Zafer Partisi ile CHP 2. tur seçimlerinde işbirliği protokolü imzaladı ve Özdağ, Kılıçdaroğlu'na desteğini açıkladı. İşte o protokol.
İKİ PARTİ ARASINDA İMZALANAN PROTOKOL METNİ
Görüşme sonrası iki parti arasında anlaşmaya varılan maddelerin yer aldığı mutabakat metni şöyle:
“Bu protokol, Zafer Partisi ile Millet İttifakı Bileşenleri arasında, Cumhurbaşkanlığı İkinci tur seçiminde ve sonraki süreçte yapılacak iş birliği esaslarını kapsamaktadır.
Amaç:
21 yıllık AKP hükümetlerinin yarattığı sosyal yıkım, yolsuzluk, yoksulluk, devlet krizi, sığınmacı sorunu, rant-borç-talan ekonomisi ve neden olduğu ağır ekonomi sorunları ve toplumun siyasi kutuplara bölünmesine karşı devletin yeniden düzenlenmesi; millî birlik ve beraberliğin sağlanması, yoksulluk, yolsuzluk, yasaklar ve ağır ekonomi sorunlarının çözümü, Türkiye için ağır bir güvenlik ve demografi sorunu oluşturan sığınmacı ve kaçakların gönderilmesi için ortak çalışma ve iş birliği detaylarının tespit edilmesidir.
Temel İlkeler
1-Anayasamızın ilk 4 maddesi ve 66. madde de yer alan Türk Vatandaşlığı konusundaki tanımı ve içeriği korunacaktır.
2-1924 yılında kurulan milli-üniter-laik devletten asla taviz verilmeyecektir.
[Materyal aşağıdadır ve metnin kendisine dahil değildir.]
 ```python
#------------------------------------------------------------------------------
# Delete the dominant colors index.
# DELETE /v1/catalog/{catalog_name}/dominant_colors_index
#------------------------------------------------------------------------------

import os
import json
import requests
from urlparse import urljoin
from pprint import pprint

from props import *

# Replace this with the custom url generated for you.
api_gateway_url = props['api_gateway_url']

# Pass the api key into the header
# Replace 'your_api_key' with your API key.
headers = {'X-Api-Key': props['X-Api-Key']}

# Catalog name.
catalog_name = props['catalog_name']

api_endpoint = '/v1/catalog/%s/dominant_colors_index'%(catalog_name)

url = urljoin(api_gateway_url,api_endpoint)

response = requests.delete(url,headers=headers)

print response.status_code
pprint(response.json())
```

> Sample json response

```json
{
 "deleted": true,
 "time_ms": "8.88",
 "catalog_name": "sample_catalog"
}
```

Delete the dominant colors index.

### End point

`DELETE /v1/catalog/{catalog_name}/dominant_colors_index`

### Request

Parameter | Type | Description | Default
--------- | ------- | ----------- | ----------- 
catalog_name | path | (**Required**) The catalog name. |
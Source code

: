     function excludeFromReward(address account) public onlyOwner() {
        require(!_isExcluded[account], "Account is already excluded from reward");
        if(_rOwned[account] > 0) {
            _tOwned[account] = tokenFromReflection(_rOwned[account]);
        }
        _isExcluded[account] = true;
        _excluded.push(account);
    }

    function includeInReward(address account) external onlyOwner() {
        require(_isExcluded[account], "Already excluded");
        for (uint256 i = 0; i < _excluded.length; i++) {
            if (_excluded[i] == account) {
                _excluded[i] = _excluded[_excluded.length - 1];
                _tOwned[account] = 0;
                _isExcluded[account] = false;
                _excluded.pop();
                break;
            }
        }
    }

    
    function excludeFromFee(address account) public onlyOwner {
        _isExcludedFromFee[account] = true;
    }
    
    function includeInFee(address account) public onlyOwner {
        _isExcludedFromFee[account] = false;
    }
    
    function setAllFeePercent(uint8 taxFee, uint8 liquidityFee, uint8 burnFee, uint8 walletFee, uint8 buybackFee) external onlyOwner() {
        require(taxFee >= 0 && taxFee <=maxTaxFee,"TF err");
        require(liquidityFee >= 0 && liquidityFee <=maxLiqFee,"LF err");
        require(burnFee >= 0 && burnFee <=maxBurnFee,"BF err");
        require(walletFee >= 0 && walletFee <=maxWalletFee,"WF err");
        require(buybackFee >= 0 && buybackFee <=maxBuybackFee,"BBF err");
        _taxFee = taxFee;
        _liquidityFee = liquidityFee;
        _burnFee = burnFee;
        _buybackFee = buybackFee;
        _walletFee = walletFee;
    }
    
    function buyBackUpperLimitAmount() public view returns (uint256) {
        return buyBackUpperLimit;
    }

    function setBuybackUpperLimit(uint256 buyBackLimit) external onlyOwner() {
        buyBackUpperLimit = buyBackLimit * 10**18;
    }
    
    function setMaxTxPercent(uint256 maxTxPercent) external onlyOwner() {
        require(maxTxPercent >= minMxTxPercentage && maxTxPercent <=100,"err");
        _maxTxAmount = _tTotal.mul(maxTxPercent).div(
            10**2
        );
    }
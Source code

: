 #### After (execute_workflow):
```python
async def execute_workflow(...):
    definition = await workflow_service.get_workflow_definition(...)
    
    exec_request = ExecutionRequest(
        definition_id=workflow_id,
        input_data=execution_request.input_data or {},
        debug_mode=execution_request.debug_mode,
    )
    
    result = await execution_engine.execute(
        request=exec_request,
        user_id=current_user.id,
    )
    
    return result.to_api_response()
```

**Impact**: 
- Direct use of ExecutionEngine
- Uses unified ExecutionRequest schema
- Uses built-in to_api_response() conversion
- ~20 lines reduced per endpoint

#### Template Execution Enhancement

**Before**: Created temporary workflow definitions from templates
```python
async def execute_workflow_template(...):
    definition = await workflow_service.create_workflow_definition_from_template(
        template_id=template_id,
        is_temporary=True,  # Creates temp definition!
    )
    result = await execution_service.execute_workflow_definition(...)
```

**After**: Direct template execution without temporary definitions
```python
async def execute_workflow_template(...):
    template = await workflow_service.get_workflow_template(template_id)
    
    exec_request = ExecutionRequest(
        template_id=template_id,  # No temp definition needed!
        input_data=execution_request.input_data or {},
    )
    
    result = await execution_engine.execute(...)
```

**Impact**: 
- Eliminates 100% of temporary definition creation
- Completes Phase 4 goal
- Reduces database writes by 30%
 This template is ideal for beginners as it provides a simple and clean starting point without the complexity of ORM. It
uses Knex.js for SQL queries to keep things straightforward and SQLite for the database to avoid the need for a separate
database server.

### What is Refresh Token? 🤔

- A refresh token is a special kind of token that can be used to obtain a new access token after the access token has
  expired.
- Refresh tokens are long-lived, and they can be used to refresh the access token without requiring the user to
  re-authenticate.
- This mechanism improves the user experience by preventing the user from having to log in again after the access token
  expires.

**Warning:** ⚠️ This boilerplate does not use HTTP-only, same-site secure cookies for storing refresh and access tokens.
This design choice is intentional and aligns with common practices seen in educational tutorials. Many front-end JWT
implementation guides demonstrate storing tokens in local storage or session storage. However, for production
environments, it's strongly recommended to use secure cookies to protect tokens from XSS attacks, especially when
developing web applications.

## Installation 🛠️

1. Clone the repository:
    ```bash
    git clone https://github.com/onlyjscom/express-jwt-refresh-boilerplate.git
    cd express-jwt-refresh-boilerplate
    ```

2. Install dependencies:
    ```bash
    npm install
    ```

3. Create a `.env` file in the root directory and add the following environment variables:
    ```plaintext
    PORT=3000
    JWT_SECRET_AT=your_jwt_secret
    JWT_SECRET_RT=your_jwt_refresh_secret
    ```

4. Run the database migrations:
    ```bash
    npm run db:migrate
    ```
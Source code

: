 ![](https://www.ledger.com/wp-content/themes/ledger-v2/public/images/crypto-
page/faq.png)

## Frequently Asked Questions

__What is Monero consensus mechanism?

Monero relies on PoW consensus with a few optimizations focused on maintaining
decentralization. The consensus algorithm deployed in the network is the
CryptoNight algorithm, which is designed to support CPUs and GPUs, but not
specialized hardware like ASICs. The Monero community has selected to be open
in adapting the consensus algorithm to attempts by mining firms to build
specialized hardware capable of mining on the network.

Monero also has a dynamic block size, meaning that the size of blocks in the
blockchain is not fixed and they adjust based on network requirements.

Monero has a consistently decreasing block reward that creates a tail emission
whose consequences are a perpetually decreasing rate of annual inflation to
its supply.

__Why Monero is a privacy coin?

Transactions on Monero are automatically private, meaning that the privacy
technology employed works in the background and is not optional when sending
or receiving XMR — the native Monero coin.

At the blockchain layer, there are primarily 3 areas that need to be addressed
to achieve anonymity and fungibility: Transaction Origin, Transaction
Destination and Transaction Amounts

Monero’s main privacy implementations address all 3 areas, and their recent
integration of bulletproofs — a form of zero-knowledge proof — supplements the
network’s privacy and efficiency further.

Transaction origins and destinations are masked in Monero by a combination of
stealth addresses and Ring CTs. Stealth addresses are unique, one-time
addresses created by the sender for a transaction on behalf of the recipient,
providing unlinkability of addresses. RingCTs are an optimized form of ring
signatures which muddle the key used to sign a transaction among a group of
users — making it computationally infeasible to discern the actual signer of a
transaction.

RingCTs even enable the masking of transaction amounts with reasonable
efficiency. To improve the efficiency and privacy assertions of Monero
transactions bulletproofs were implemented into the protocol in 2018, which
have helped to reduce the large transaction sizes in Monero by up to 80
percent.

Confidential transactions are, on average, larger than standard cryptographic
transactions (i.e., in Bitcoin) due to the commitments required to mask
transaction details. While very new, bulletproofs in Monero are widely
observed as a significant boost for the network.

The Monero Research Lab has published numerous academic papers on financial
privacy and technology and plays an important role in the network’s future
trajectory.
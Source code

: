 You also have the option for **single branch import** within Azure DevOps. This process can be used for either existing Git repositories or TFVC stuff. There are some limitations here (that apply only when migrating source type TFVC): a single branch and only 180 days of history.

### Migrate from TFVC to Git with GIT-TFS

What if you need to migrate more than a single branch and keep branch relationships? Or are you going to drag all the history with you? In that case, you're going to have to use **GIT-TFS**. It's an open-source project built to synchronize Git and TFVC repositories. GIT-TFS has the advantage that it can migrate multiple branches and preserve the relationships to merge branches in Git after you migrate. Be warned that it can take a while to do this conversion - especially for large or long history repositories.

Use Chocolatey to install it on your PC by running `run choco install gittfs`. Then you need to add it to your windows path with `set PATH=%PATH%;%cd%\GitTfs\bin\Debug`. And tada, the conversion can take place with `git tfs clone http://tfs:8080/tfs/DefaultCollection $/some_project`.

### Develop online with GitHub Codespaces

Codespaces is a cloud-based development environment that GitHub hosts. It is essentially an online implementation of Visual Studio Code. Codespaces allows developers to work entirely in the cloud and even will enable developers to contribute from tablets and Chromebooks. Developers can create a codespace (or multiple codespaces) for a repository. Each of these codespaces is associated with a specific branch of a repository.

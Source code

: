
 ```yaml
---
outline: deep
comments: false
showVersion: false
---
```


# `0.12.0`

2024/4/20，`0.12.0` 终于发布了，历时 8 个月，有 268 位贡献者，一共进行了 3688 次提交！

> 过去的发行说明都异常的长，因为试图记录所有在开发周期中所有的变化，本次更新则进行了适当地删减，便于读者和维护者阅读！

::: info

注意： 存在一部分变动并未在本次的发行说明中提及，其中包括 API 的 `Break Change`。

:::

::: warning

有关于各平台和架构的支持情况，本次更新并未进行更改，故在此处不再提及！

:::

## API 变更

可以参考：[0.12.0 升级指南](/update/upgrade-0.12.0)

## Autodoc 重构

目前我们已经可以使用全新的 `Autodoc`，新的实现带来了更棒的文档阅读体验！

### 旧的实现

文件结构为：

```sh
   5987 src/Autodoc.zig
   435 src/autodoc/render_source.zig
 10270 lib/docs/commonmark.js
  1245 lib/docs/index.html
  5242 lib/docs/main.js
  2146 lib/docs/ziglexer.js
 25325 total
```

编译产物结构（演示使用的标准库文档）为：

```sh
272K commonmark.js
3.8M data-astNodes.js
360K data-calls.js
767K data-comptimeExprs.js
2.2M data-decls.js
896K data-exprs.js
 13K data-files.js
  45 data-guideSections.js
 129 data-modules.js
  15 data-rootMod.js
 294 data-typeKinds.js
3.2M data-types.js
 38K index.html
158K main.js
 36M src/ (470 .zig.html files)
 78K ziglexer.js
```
Bu değerlere bağlı kalınacaktır.
3- Başta Suriyeliler olmak üzere tüm sığınmacılar ve kaçaklar en geç 1 yıl içerisinde ülkelerine geri gönderilecektir.
4. Devletin varlığı ve bütünlüğünü hedef alan başta FETÖ, PKK, IŞİD olmak üzere bütün terör örgütleri ile etkin ve kararlı mücadele edilecektir. Terörle mücadele çerçevesinde, terörle bağlantısı hukuki kanıtlarla sabit olan mahalli idare yöneticileri yerine devlet görevlileri ataması uygulamasına yargı kararı çerçevesinde devam edilecektir. Terörle müzakere değil, mücadele edilecektir. Türkiye'nin milli ve üniter devlet yapısını hedef alan hiçbir siyasi ve hukuki düzenlemeye izin verilmeyecektir.
5- Devletin bütün birimlerinde yapılacak görevlendirmelerde sadakat değil, liyakatin esas alınması sağlanacaktır.
6-Bütün yolsuzluklar ile hukuk çerçevesinde çok etkin bir şekilde mücadele edilecektir.
7- Devletin vatandaşına karşı şeffaf olunması ve açık davranması konularında tam mutabakata varılmıştır.”